In the records that follow, the lines from the one containing "How do I verify authorization ?" to the one containing "Use __die\_if\_cant!__ method", inclusive, are to be given again exactly.
........
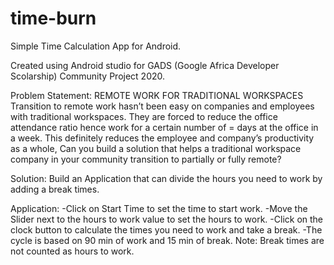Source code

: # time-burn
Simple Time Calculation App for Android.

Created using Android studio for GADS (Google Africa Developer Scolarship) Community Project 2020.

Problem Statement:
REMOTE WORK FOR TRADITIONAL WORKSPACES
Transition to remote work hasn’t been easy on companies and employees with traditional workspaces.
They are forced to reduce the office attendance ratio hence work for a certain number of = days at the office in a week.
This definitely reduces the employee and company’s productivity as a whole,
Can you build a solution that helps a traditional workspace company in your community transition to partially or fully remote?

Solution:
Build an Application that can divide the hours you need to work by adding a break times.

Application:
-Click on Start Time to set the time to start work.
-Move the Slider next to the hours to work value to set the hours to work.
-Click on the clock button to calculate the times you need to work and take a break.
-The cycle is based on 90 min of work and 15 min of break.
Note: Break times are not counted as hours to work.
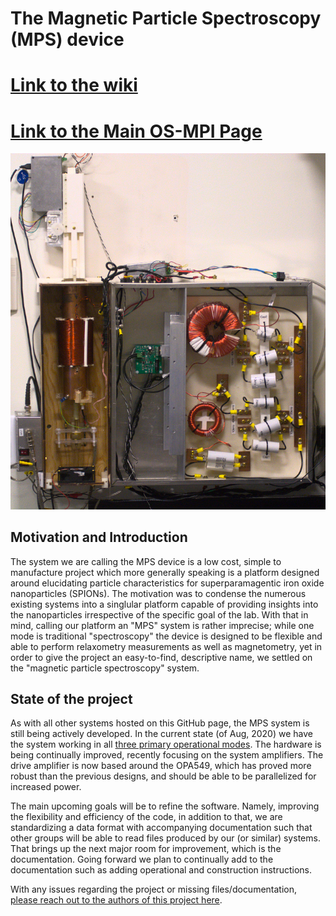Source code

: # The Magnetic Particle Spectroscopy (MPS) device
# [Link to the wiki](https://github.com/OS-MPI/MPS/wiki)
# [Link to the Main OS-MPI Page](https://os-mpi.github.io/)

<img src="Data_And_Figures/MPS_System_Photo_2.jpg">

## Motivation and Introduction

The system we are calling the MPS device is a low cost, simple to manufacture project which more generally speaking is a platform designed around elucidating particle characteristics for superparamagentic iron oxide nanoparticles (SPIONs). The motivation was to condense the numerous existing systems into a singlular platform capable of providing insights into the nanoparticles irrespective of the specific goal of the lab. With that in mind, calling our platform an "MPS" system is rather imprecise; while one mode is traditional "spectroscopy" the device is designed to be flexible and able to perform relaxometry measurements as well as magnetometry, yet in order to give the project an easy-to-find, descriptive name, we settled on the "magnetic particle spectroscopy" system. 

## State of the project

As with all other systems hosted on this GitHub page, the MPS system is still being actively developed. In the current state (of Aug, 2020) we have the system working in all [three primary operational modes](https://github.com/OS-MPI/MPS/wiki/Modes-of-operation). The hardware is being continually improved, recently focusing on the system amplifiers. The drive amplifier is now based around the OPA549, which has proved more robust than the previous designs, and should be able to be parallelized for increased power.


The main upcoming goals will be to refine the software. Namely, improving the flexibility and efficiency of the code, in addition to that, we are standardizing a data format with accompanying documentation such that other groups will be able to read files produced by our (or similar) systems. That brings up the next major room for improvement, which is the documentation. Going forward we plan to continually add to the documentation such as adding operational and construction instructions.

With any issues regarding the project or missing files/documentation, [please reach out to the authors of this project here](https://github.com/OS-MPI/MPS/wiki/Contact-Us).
........
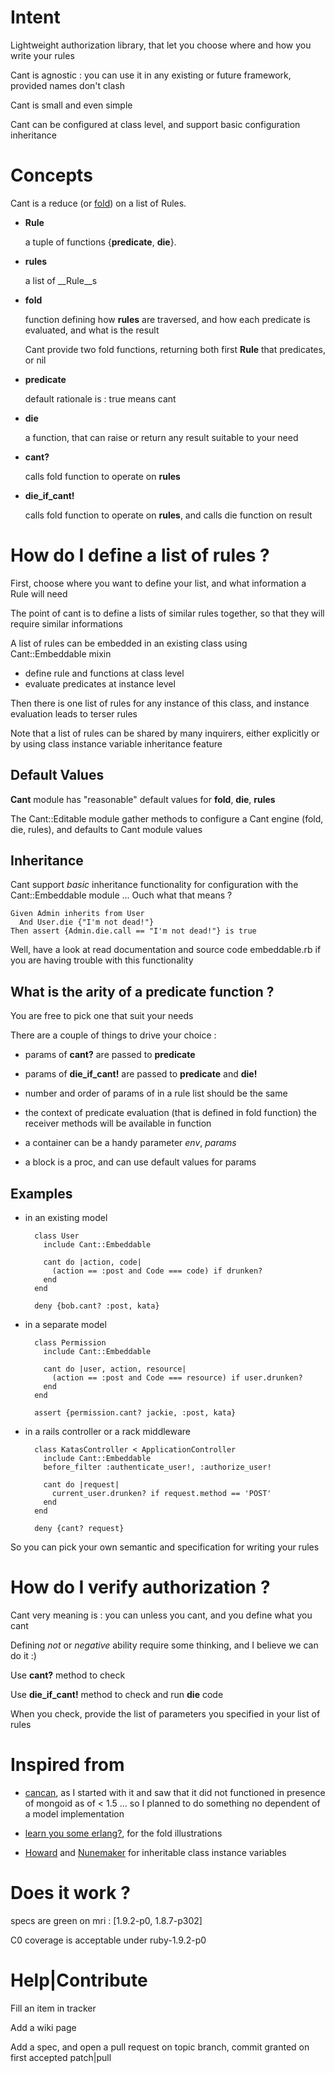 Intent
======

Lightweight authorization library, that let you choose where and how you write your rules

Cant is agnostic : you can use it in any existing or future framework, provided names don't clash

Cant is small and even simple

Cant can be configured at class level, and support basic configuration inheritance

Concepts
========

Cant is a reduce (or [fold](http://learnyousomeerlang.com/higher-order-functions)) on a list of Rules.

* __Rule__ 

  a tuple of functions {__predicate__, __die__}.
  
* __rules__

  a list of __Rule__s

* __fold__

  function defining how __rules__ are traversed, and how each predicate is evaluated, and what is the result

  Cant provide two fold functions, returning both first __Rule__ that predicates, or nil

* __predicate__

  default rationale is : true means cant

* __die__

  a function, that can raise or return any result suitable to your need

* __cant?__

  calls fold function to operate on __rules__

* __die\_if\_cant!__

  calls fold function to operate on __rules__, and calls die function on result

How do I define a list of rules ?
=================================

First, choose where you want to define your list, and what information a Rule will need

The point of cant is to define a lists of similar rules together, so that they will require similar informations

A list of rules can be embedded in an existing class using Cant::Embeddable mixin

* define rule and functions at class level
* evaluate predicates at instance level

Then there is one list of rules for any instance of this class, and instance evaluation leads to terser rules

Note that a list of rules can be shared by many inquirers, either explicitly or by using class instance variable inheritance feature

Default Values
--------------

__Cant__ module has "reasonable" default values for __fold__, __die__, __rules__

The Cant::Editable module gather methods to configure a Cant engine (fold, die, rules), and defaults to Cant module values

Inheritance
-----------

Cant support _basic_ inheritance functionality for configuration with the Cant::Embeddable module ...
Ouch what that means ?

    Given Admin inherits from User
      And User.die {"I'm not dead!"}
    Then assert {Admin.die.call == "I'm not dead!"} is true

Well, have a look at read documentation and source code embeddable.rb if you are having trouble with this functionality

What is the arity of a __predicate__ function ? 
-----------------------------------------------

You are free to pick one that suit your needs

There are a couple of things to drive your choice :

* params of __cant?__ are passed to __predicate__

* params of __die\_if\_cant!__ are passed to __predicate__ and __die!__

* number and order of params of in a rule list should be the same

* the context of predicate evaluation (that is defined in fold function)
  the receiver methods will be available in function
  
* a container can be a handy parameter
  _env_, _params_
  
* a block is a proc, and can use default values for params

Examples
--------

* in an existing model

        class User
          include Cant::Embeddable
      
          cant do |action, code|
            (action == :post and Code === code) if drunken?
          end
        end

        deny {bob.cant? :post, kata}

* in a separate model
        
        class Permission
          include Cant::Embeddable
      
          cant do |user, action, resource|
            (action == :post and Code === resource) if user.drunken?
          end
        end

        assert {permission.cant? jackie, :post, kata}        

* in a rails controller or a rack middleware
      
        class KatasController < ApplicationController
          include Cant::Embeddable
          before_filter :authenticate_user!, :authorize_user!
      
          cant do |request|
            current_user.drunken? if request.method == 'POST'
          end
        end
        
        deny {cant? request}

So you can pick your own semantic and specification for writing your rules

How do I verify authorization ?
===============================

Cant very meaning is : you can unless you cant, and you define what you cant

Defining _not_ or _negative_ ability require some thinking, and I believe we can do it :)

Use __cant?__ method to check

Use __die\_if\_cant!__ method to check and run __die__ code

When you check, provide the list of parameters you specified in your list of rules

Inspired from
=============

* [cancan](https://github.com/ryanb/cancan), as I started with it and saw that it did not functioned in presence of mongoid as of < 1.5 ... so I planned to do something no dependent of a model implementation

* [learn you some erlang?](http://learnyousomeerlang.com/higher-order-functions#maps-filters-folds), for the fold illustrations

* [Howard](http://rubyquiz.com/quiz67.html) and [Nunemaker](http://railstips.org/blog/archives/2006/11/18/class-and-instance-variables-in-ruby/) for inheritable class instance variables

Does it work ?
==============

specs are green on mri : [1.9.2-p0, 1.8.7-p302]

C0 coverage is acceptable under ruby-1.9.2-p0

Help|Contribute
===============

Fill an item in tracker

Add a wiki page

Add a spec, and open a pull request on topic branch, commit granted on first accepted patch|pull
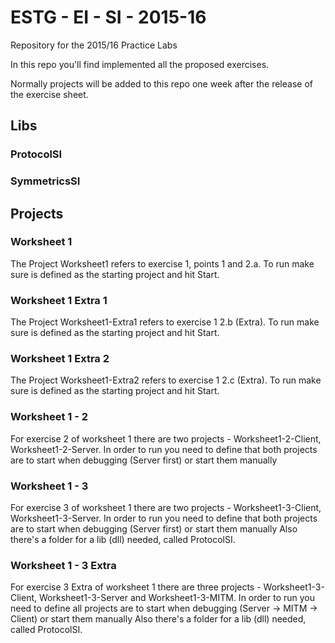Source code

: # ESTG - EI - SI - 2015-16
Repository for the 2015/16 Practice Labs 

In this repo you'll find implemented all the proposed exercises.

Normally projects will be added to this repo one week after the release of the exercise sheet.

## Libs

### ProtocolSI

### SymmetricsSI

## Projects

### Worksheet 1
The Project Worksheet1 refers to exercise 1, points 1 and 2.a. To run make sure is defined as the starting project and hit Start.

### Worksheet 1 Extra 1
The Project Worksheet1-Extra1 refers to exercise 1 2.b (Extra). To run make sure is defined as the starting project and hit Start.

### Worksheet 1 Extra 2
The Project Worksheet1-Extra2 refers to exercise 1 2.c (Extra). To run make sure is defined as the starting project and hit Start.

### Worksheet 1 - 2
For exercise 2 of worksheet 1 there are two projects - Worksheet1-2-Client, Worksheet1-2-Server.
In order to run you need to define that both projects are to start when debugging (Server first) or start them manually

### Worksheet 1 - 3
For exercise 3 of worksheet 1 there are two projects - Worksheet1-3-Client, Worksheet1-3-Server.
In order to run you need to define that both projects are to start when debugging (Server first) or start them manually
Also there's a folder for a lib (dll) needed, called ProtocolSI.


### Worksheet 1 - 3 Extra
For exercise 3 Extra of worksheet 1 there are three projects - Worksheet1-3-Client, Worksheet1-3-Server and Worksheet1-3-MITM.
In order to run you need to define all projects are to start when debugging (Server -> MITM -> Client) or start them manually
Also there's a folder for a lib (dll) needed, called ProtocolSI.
........
:: Response box ::
How do I verify authorization ?
===============================

Cant very meaning is : you can unless you cant, and you define what you cant

Defining _not_ or _negative_ ability require some thinking, and I believe we can do it :)

Use __cant?__ method to check

Use __die\_if\_cant!__ method to check and run __die__ code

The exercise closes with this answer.